Ihre Befürwortung des Fahrbahnradelns hat noch dazu in die Hände der Autoindustrie gespielt. Es führte auch dazu, dass über viele Jahren hinweg der Straßenbauingenieur, wenn er eine Ausrede für schlechte Radverkehrsumstände brauchte, einfach sagen konnte: „Ne, ist nicht notwendig den Radverkehr zu berücksichtigen. Die Radler wollen doch zwischen den Autos und LKWs fahren. Abgehakt!“

Als ich zum ersten Mal in den Niederlanden war, wurde mir der Wahnwitz dieser Worte ganz klar. Ihre Lehren stehen der Wahrheit und der Realität völlig entgegen. Eine effektive Radinfrastruktur existiert flächendeckend in den NL.

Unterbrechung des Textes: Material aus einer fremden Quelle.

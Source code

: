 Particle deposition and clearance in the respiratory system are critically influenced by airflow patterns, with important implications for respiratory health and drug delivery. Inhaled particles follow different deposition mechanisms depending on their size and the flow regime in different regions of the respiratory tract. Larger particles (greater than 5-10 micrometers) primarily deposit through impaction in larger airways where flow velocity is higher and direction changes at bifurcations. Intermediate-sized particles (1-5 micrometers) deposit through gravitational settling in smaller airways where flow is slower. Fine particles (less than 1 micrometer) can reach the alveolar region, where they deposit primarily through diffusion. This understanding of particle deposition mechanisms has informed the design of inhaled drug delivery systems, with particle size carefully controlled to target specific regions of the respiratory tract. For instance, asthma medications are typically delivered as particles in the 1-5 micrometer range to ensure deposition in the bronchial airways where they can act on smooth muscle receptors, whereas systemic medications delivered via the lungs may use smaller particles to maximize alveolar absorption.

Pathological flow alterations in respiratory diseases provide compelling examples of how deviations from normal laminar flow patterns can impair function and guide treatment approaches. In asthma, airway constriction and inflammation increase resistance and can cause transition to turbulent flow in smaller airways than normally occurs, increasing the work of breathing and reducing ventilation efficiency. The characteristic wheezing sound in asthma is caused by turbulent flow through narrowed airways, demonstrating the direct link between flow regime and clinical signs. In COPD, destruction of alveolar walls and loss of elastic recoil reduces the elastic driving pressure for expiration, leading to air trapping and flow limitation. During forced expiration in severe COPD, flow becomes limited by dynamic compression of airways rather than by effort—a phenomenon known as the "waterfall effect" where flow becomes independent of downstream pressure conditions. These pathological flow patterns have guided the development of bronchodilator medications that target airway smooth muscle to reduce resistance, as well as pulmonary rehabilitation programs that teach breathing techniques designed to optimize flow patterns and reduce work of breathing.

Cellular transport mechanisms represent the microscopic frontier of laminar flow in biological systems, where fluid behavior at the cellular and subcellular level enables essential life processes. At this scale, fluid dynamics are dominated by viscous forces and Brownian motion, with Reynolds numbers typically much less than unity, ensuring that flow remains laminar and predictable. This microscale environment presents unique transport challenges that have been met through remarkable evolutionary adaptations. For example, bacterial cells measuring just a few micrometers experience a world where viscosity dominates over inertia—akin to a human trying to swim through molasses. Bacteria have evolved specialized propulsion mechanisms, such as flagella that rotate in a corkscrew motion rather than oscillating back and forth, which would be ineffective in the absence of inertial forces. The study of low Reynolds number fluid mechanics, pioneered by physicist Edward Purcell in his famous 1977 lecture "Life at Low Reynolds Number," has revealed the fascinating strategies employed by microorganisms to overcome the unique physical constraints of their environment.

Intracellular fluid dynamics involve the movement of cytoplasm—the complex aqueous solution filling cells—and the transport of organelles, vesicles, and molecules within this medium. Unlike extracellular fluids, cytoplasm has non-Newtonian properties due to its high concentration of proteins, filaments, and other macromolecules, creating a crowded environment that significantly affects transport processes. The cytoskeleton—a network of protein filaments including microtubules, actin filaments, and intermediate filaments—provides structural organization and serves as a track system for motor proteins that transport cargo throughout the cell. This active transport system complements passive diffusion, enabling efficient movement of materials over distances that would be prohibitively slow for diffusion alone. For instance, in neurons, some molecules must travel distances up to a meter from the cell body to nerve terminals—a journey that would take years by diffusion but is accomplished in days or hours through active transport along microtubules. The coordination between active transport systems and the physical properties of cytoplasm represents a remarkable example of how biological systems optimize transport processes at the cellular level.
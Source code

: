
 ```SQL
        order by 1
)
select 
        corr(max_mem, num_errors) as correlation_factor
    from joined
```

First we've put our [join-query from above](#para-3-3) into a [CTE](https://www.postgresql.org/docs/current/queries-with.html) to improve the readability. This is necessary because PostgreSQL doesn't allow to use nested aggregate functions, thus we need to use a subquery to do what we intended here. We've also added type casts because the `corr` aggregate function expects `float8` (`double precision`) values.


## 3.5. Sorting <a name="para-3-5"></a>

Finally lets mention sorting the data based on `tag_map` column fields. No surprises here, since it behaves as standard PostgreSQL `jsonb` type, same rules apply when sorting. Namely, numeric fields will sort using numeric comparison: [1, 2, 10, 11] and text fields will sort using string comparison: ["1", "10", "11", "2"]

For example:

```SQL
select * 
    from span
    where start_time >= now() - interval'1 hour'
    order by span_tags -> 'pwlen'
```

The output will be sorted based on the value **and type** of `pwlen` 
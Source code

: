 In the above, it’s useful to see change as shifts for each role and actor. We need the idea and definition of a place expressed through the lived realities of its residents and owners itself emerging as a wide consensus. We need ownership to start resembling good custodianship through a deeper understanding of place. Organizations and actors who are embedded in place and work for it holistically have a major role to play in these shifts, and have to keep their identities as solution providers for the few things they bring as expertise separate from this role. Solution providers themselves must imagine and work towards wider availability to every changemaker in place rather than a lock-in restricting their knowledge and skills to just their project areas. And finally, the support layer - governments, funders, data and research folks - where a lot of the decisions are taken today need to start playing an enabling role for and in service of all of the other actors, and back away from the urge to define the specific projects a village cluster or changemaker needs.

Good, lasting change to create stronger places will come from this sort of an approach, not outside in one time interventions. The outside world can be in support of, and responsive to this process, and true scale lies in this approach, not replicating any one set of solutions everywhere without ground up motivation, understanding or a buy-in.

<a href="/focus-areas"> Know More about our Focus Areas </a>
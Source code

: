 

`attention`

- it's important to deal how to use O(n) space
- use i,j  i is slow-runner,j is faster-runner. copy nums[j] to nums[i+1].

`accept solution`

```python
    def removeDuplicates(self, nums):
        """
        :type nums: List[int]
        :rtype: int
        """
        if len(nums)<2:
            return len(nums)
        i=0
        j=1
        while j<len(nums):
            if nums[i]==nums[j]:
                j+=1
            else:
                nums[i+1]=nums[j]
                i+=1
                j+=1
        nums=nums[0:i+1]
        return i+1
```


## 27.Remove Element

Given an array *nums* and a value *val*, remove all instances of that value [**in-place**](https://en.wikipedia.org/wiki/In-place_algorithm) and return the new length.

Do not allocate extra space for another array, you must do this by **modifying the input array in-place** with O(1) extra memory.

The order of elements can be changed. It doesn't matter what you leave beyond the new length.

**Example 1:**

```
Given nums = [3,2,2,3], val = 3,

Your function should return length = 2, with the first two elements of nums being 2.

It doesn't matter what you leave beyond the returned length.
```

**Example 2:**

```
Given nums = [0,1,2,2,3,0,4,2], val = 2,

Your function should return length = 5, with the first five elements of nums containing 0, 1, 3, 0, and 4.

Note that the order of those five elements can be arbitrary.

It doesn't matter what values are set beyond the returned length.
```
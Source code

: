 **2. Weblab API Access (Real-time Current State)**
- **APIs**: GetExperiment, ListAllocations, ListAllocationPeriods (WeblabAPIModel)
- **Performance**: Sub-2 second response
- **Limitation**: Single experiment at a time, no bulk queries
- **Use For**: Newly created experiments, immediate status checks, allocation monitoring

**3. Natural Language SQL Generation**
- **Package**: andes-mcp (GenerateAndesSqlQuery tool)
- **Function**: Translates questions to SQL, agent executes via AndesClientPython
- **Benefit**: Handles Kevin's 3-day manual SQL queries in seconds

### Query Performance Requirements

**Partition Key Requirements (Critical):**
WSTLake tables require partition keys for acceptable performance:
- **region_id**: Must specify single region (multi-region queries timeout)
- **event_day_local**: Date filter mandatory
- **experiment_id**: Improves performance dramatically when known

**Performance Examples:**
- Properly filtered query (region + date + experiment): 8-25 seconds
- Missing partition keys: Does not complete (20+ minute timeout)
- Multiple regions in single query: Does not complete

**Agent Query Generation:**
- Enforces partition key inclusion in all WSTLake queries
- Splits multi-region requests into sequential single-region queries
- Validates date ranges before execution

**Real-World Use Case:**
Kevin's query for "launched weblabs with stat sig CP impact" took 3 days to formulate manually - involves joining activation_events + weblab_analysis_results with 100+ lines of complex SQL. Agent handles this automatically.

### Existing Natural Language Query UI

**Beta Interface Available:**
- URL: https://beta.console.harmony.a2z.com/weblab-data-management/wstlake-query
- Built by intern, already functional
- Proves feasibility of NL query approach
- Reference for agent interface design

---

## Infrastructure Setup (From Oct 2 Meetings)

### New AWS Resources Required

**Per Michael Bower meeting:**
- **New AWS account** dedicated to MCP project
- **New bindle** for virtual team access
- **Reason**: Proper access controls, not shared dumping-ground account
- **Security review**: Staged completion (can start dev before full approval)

Glücklicherweise hat uns das Internet einen tollen Einblick in gute und effektive Fahrradinfrastruktur in den Niederlanden und auch anderen Ländern verschafft. Foresters and Franklin’s Idee das „Fahrradfahren als Autofahren zu behandeln“ wird nun in GB und USA glücklicherweise nur noch mit einem Schmunzeln betrachtet.

Also, um den Wahnsinn deutlich darzustellen, habe ich die Worte dieser beiden Fahrbahn-Befürworter mit niederländischen Szenen kontrastiert. So können wir dann deutlich sehen, dass diese ehemaligen Kaiser gar keine Kleider tragen.

Klicken Sie auf das Bild für eine größere Version.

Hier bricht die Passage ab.